How to tell your friend they’re dating someone you don’t like
Instead of starting the conversation with the tough news that you don't like your friend's partner, Dr. Franco suggests focusing on how you, yourself, feel as well as how much you value your relationship with your friend.
“You want to start with a framing sentence, and that sentence should emphasize how important the friendship is to you,” says Dr. Franco. To open a healthy dialogue, Dr. Franco suggests saying something like, “Hey, I love you. I value you. You've always been my person,” and then acknowledging that the friendship is going through a change because they’re now in a relationship.
This way you're signaling that you're coming from a place of love for them, so there's no need for them to jump to the defensive. “That sits really differently than being like, ‘You've been ignoring me,’ [which comes off as] attacking,” says Dr. Franco.

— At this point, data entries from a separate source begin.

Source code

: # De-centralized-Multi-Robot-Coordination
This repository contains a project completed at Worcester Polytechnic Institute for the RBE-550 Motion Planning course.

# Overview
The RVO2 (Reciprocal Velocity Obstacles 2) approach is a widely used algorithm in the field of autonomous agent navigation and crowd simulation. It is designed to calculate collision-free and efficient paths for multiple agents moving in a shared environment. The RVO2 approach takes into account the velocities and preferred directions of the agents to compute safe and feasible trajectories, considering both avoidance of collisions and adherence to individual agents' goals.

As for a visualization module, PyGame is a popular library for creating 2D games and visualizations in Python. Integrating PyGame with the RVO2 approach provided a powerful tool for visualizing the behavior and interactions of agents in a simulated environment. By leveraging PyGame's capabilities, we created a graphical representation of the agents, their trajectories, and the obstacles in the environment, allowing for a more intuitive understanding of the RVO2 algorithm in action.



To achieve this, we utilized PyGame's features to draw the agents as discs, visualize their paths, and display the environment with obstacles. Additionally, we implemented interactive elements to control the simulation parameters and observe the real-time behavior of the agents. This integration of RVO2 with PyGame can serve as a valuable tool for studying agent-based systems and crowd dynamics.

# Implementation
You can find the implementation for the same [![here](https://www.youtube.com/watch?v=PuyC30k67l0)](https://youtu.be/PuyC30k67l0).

From there, you might consider how your friend responds. Good signs, according to Dr. Franco, include:
- Your friend doesn’t get defensive because they know you want what’s best for them.
- They hear all of your concerns and ask you why you have them.
- They’re open to fulfilling your needs in the friendship.
To communicate your needs to your friend, though, you first have to identify what those needs actually are: How often would you like to see your friend in a one-on-one setting? What kind of activities do you want to do with them? What do you miss about when they were single? These questions can help you arrive at a solution that makes you feel closer to your friend, even if you don't like their boo.
And since friendship is two-sided, it’s integral for you to also consider your friend’s needs (in addition to just your own) and how those needs might have changed since they started up with their partner. So, ask them what their friendship needs are so you can assess whether or not you can meet them. Once you both establish what your friendship needs are, you can find an overlap and figure out what’ll be an appropriate compromise for all parties involved.
What to do if you're unsure it's worth bringing up at all
It's important to be careful that your biases don’t play into how you evaluate your friends’ partners, Dr. Franco says. For example, consider whether your friend is dating someone you simply don’t like or get along with or someone who’s displaying more alarming romantic relationship red flags, like excessive jealousy. The difference between these situations might inform how you go about communicating with your friend.
To help you determine where your situation falls, you might want to chat with a mutual friend, says Dr. Franco. “Sometimes it can be helpful to engage in some sort of consensus-sharing with your other friends,” she says. “Like, ‘I heard that this happened—this was my reaction. What did you think about that? Is this a concern that I should bring up?’”
If your other pals don’t think that it’s worth bringing up, ask yourself how much of your own experience is potentially affecting how you think about your friend’s partner. If you still feel that this isn’t the person for them, communicate that from a place of love. So long as you’re open, honest, and mindful in your communication, a friend dating someone you don’t like is not a reason that particular platonic connection will end.